Sunday, February 17, 2013
The Magic's in the Music and the Music's in Me
I slide into the wind-chilled LeBaron, my breath whispering secrets--scandals of the night before that I promise myself are more magical left in the dark. It's the coldest night of the year, and also my birthday. An unusual combination on February 17th. Everything has sunken in. Like a pulse that finds its most honest natural rhythm. Like a warm robe wrapping you on a cold winter morning. Like napping on your parents couch.
I sit in the car and think about the scroll SOME SECRETS ARE BETTER NEVER TOLD. I wonder which ones I'll keep between me and that clear bright midnight sky. Which ones will sneak out like a teenager, through the back window, in search of a wild mystery.

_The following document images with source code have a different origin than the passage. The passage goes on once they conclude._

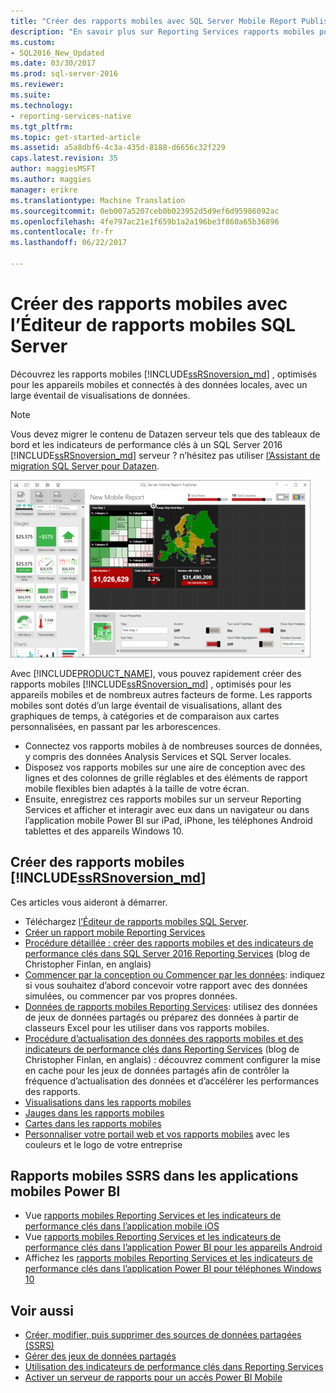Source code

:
 ```yaml
---
title: "Créer des rapports mobiles avec SQL Server Mobile Report Publisher | Documents Microsoft"
description: "En savoir plus sur Reporting Services rapports mobiles pour les appareils mobiles connectés à des données locales, avec un large éventail de visualisations de données."
ms.custom:
- SQL2016_New_Updated
ms.date: 03/30/2017
ms.prod: sql-server-2016
ms.reviewer: 
ms.suite: 
ms.technology:
- reporting-services-native
ms.tgt_pltfrm: 
ms.topic: get-started-article
ms.assetid: a5a8dbf6-4c3a-435d-8188-d6656c32f229
caps.latest.revision: 35
author: maggiesMSFT
ms.author: maggies
manager: erikre
ms.translationtype: Machine Translation
ms.sourcegitcommit: 0eb007a5207ceb0b023952d5d9ef6d95986092ac
ms.openlocfilehash: 4fe797ac21e1f659b1a2a196be3f860a65b36896
ms.contentlocale: fr-fr
ms.lasthandoff: 06/22/2017

---
```

# <a name="create-mobile-reports-with-sql-server-mobile-report-publisher"></a>Créer des rapports mobiles avec l’Éditeur de rapports mobiles SQL Server
Découvrez les rapports mobiles [!INCLUDE[ssRSnoversion_md](../../includes/ssrsnoversion-md.md)] , optimisés pour les appareils mobiles et connectés à des données locales, avec un large éventail de visualisations de données. 

>[!NOTE]
>  Vous devez migrer le contenu de Datazen serveur tels que des tableaux de bord et les indicateurs de performance clés à un SQL Server 2016 [!INCLUDE[ssRSnoversion_md](../../includes/ssrsnoversion-md.md)] serveur ? n’hésitez pas utiliser [l’Assistant de migration SQL Server pour Datazen](https://www.microsoft.com/en-us/download/details.aspx?id=53128). 
 
![SS_MRP_LayoutTabSm](../../reporting-services/media/ss-mrp-layouttabsm.png)  

Avec [!INCLUDE[PRODUCT_NAME](../../includes/ss-mobilereptpub-long.md)], vous pouvez rapidement créer des rapports mobiles [!INCLUDE[ssRSnoversion_md](../../includes/ssrsnoversion-md.md)] , optimisés pour les appareils mobiles et de nombreux autres facteurs de forme. Les rapports mobiles sont dotés d’un large éventail de visualisations, allant des graphiques de temps, à catégories et de comparaison aux cartes personnalisées, en passant par les arborescences. 

* Connectez vos rapports mobiles à de nombreuses sources de données, y compris des données Analysis Services et SQL Server locales. 
* Disposez vos rapports mobiles sur une aire de conception avec des lignes et des colonnes de grille réglables et des éléments de rapport mobile flexibles bien adaptés à la taille de votre écran. 
* Ensuite, enregistrez ces rapports mobiles sur un serveur Reporting Services et afficher et interagir avec eux dans un navigateur ou dans l’application mobile Power BI sur iPad, iPhone, les téléphones Android tablettes et des appareils Windows 10.
  
## <a name="create-includessrsnoversionmdincludesssrsnoversion-mdmd--mobile-reports"></a>Créer des rapports mobiles [!INCLUDE[ssRSnoversion_md](../../includes/ssrsnoversion-md.md)]  
  
Ces articles vous aideront à démarrer.
-  Téléchargez [l’Éditeur de rapports mobiles SQL Server](http://go.microsoft.com/fwlink/?LinkID=733527).  
-  [Créer un rapport mobile Reporting Services](../../reporting-services/mobile-reports/create-a-reporting-services-mobile-report.md)  
-  [Procédure détaillée : créer des rapports mobiles et des indicateurs de performance clés dans SQL Server 2016 Reporting Services](http://christopherfinlan.com/2015/12/21/how-to-create-mobile-reports-and-kpis-in-sql-server-reporting-services-2016-an-end-to-end-walkthrough/) (blog de Christopher Finlan, en anglais)  
- [Commencer par la conception ou Commencer par les données](../../reporting-services/mobile-reports/design-first-or-data-first-when-creating-in-reporting-services-mobile-reports.md): indiquez si vous souhaitez d’abord concevoir votre rapport avec des données simulées, ou commencer par vos propres données.  
- [Données de rapports mobiles Reporting Services](../../reporting-services/mobile-reports/data-for-reporting-services-mobile-reports.md): utilisez des données de jeux de données partagés ou préparez des données à partir de classeurs Excel pour les utiliser dans vos rapports mobiles.
- [Procédure d’actualisation des données des rapports mobiles et des indicateurs de performance clés dans Reporting Services](http://christopherfinlan.com/2016/02/10/so-refreshinghow-data-refresh-works-with-mobile-reports-and-kpis-in-reporting-services/) (blog de Christopher Finlan, en anglais) : découvrez comment configurer la mise en cache pour les jeux de données partagés afin de contrôler la fréquence d’actualisation des données et d’accélérer les performances des rapports.
- [Visualisations dans les rapports mobiles](../../reporting-services/mobile-reports/add-visualizations-to-reporting-services-mobile-reports.md)
- [Jauges dans les rapports mobiles](../../reporting-services/mobile-reports/add-gauges-to-mobile-reports-reporting-services.md)
- [Cartes dans les rapports mobiles](../../reporting-services/mobile-reports/maps-in-reporting-services-mobile-reports.md)
- [Personnaliser votre portail web et vos rapports mobiles](../../reporting-services/branding-the-web-portal.md) avec les couleurs et le logo de votre entreprise
  
## <a name="ssrs-mobile-reports-in-the-power-bi-mobile-apps"></a>Rapports mobiles SSRS dans les applications mobiles Power BI

-  Vue [rapports mobiles Reporting Services et les indicateurs de performance clés dans l’application mobile iOS](https://powerbi.microsoft.com/documentation/powerbi-mobile-iphone-kpis-mobile-reports)
-  Vue [rapports mobiles Reporting Services et les indicateurs de performance clés dans l’application Power BI pour les appareils Android](https://powerbi.microsoft.com/documentation/powerbi-mobile-android-kpis-mobile-reports)
-  Affichez les [rapports mobiles Reporting Services et les indicateurs de performance clés dans l’application Power BI pour téléphones Windows 10](https://powerbi.microsoft.com/documentation/powerbi-mobile-win10-kpis-mobile-reports/)    

## <a name="see-also"></a>Voir aussi  
  
-   [Créer, modifier, puis supprimer des sources de données partagées (SSRS)](../../reporting-services/report-data/create-modify-and-delete-shared-data-sources-ssrs.md)  
-   [Gérer des jeux de données partagés](../../reporting-services/report-data/manage-shared-datasets.md)  
-  [Utilisation des indicateurs de performance clés dans Reporting Services](../../reporting-services/working-with-kpis-in-reporting-services.md)  
- [Activer un serveur de rapports pour un accès Power BI Mobile](../../reporting-services/report-server/enable-a-report-server-for-power-bi-mobile-access.md)  

  
  


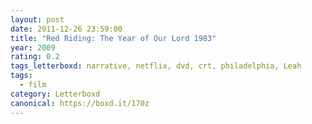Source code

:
 ```yaml
---
layout: post 
date: 2011-12-26 23:59:00
title: "Red Riding: The Year of Our Lord 1983"
year: 2009
rating: 0.2
tags_letterboxd: narrative, netflix, dvd, crt, philadelphia, Leah
tags:
  - film
category: Letterboxd
canonical: https://boxd.it/170z
---
```

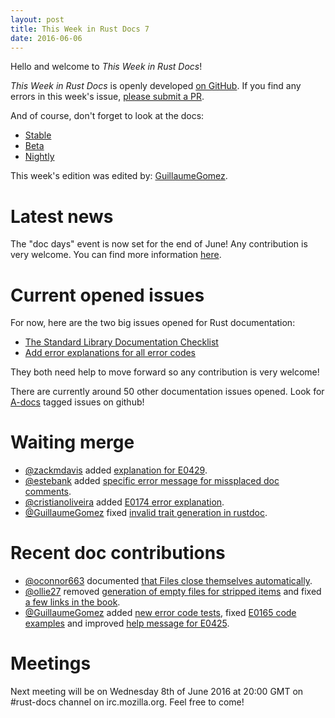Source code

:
 ```yaml
---
layout: post
title: This Week in Rust Docs 7
date: 2016-06-06
---
```


Hello and welcome to *This Week in Rust Docs*!

*This Week in Rust Docs* is openly developed [on GitHub](https://github.com/GuillaumeGomez/this-week-in-rust-docs).
If you find any errors in this week's issue, [please submit a PR](https://github.com/GuillaumeGomez/this-week-in-rust-docs/pulls).

And of course, don't forget to look at the docs:

* [Stable](https://doc.rust-lang.org/)
* [Beta](http://doc.rust-lang.org/beta/)
* [Nightly](http://doc.rust-lang.org/nightly/)

This week's edition was edited by: [GuillaumeGomez](https://github.com/GuillaumeGomez).

# Latest news

The "doc days" event is now set for the end of June! Any contribution is very welcome. You can find more information [here](https://facility9.com/2016/06/announcing-rust-doc-days/).

# Current opened issues

For now, here are the two big issues opened for Rust documentation:

 * [The Standard Library Documentation Checklist](https://github.com/rust-lang/rust/issues/29329)
 * [Add error explanations for all error codes](https://github.com/rust-lang/rust/issues/32777)

They both need help to move forward so any contribution is very welcome!

There are currently around 50 other documentation issues opened. Look for [A-docs](https://github.com/rust-lang/rust/issues?q=is%3Aopen+is%3Aissue+label%3AA-docs) tagged issues on github!

# Waiting merge

* [@zackmdavis](https://github.com/zackmdavis) added [explanation for E0429](https://github.com/rust-lang/rust/pull/33955).
* [@estebank](https://github.com/estebank) added [specific error message for missplaced doc comments](https://github.com/rust-lang/rust/pull/33922).
* [@cristianoliveira](https://github.com/cristianoliveira) added [E0174 error explanation](https://github.com/rust-lang/rust/pull/33920).
* [@GuillaumeGomez](https://github.com/GuillaumeGomez) fixed [invalid trait generation in rustdoc](https://github.com/rust-lang/rust/pull/33935).

# Recent doc contributions

* [@oconnor663](https://github.com/oconnor663) documented [that Files close themselves automatically](https://github.com/rust-lang/rust/pull/33993).
* [@ollie27](https://github.com/ollie27) removed [generation of empty files for stripped items](https://github.com/rust-lang/rust/pull/34045) and fixed [a few links in the book](https://github.com/rust-lang/rust/pull/34021).
* [@GuillaumeGomez](https://github.com/GuillaumeGomez) added [new error code tests](https://github.com/rust-lang/rust/pull/33915), fixed [E0165 code examples](https://github.com/rust-lang/rust/pull/34014) and improved [help message for E0425](https://github.com/rust-lang/rust/pull/33878).

# Meetings

Next meeting will be on Wednesday 8th of June 2016 at 20:00 GMT on #rust-docs channel on irc.mozilla.org. Feel free to come!
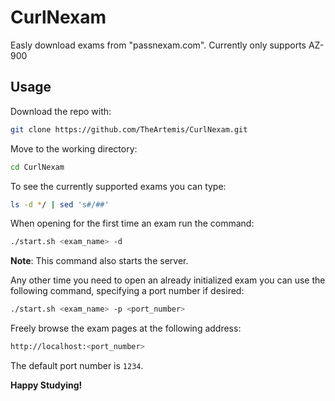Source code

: # CurlNexam
Easly download exams from "passnexam.com". Currently only supports AZ-900
## Usage
Download the repo with:
```bash
git clone https://github.com/TheArtemis/CurlNexam.git
```
Move to the working directory:
```bash
cd CurlNexam
```
To see the currently supported exams you can type:
```bash
ls -d */ | sed 's#/##'
```
When opening for the first time an exam run the command:
```bash
./start.sh <exam_name> -d
```
**Note**: This command also starts the server.

Any other time you need to open an already initialized exam you can use the following command, specifying a port number if desired:
```bash
./start.sh <exam_name> -p <port_number>
```
Freely browse the exam pages at the following address:
```bash
http://localhost:<port_number>
```
The default port number is ```1234```.

**Happy Studying!**
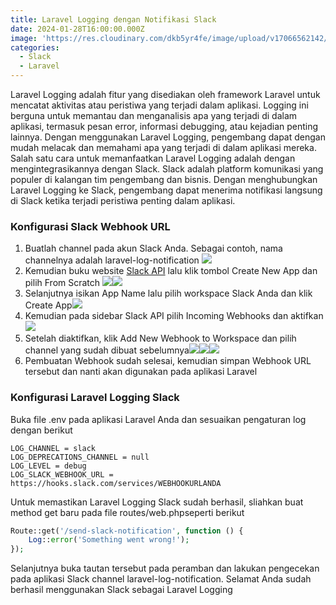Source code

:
 ```yaml
---
title: Laravel Logging dengan Notifikasi Slack
date: 2024-01-28T16:00:00.000Z
image: 'https://res.cloudinary.com/dkb5yr4fe/image/upload/v17066562142/banner/19.png'
categories:
  - Slack
  - Laravel
---
```


Laravel Logging adalah fitur yang disediakan oleh framework Laravel untuk mencatat aktivitas atau peristiwa yang terjadi dalam aplikasi. Logging ini berguna untuk memantau dan menganalisis apa yang terjadi di dalam aplikasi, termasuk pesan error, informasi debugging, atau kejadian penting lainnya. Dengan menggunakan Laravel Logging, pengembang dapat dengan mudah melacak dan memahami apa yang terjadi di dalam aplikasi mereka.
Salah satu cara untuk memanfaatkan Laravel Logging adalah dengan mengintegrasikannya dengan Slack. Slack adalah platform komunikasi yang populer di kalangan tim pengembang dan bisnis. Dengan menghubungkan Laravel Logging ke Slack, pengembang dapat menerima notifikasi langsung di Slack ketika terjadi peristiwa penting dalam aplikasi.

### Konfigurasi Slack Webhook URL

1. Buatlah channel pada akun Slack Anda. Sebagai contoh, nama channelnya adalah laravel-log-notification ![](https://res.cloudinary.com/dkb5yr4fe/image/upload/v1706656266/post/19/Cuplikan_layar_2024-01-29_184104.png)
2. Kemudian buku website [Slack API](https://api.slack.com/apps) lalu klik tombol Create New App dan pilih From Scratch ![](https://res.cloudinary.com/dkb5yr4fe/image/upload/v1706656271/post/19/Cuplikan_layar_2024-01-29_184508.png)![](https://res.cloudinary.com/dkb5yr4fe/image/upload/v1706656269/post/19/Cuplikan_layar_2024-01-29_184449.png)
3. Selanjutnya isikan App Name lalu pilih workspace Slack Anda dan klik Create App![](https://res.cloudinary.com/dkb5yr4fe/image/upload/v1706656272/post/19/Cuplikan_layar_2024-01-29_184535.png)
4. Kemudian pada sidebar Slack API pilih Incoming Webhooks dan aktifkan![](https://res.cloudinary.com/dkb5yr4fe/image/upload/v1706656274/post/19/Cuplikan_layar_2024-01-29_184932.png)
5. Setelah diaktifkan, klik Add New Webhook to Workspace dan pilih channel yang sudah dibuat sebelumnya![](https://res.cloudinary.com/dkb5yr4fe/image/upload/v1706656291/post/19/Cuplikan_layar_2024-01-29_184955.png)![](https://res.cloudinary.com/dkb5yr4fe/image/upload/v1706656293/post/19/Cuplikan_layar_2024-01-29_185021.png)![](https://res.cloudinary.com/dkb5yr4fe/image/upload/v1706656294/post/19/Cuplikan_layar_2024-01-29_185047.png)
6. Pembuatan Webhook sudah selesai, kemudian simpan Webhook URL tersebut dan nanti akan digunakan pada aplikasi Laravel

### Konfigurasi Laravel Logging Slack

Buka file .env pada aplikasi Laravel Anda dan sesuaikan pengaturan log dengan berikut

```
LOG_CHANNEL = slack
LOG_DEPRECATIONS_CHANNEL = null
LOG_LEVEL = debug
LOG_SLACK_WEBHOOK_URL = https://hooks.slack.com/services/WEBHOOKURLANDA
```

Untuk memastikan Laravel Logging Slack sudah berhasil, sliahkan buat method get baru pada file routes/web.phpseperti berikut

```php
Route::get('/send-slack-notification', function () {
    Log::error('Something went wrong!');
});
```

Selanjutnya buka tautan tersebut pada peramban dan lakukan pengecekan pada aplikasi Slack channel laravel-log-notification. Selamat Anda sudah berhasil menggunakan Slack sebagai Laravel Logging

The stars are pulsing open wonder, a few lavender clouds are dancing around pretending to be in the way. But there's only cold clear truth. An open faucet of capital L Love. The sense that everything is truly divinely aligned and I'm exactly where I'm supposed to be... In the driveway of soul. Alone. Tired-happy. Quiet. Pooled in comfort of the sweatpants variety. Smiling, face up, watching tiny holes of pure magic light punching their way through the dark, exploding into a pool of irresistible Trust.
There's nothing to say or tell. All those stories really happened. Like, really--I went to the basement of the parking garage of Hell. But nothing lasts forever--no feeling, no moment, no mood. And this is the best and worst news of all.
Because tonight... tonight I feel Love like a quiet breeze. Like I am that breeze. Like the magic's in the music and the music's in me and there's no difference between all this goddamn overflowing glory at all. Or at the very least, no good reason to try to pick it all apart.
And I know it like I know my own face: this will never last. This understanding, this angle, the exact way I slide perfectly into that cool leather seat, the sky that's meditating moonlight like a tender rhythmic toad.
Everything goes. But I'll take what I can get in the moment. I'll take it all, anyway. Impending change, surefire sunrises, one-time-only birthday moonlight meditations. This is what I came for. I didn't know it in words when I came, but this it. This is everything.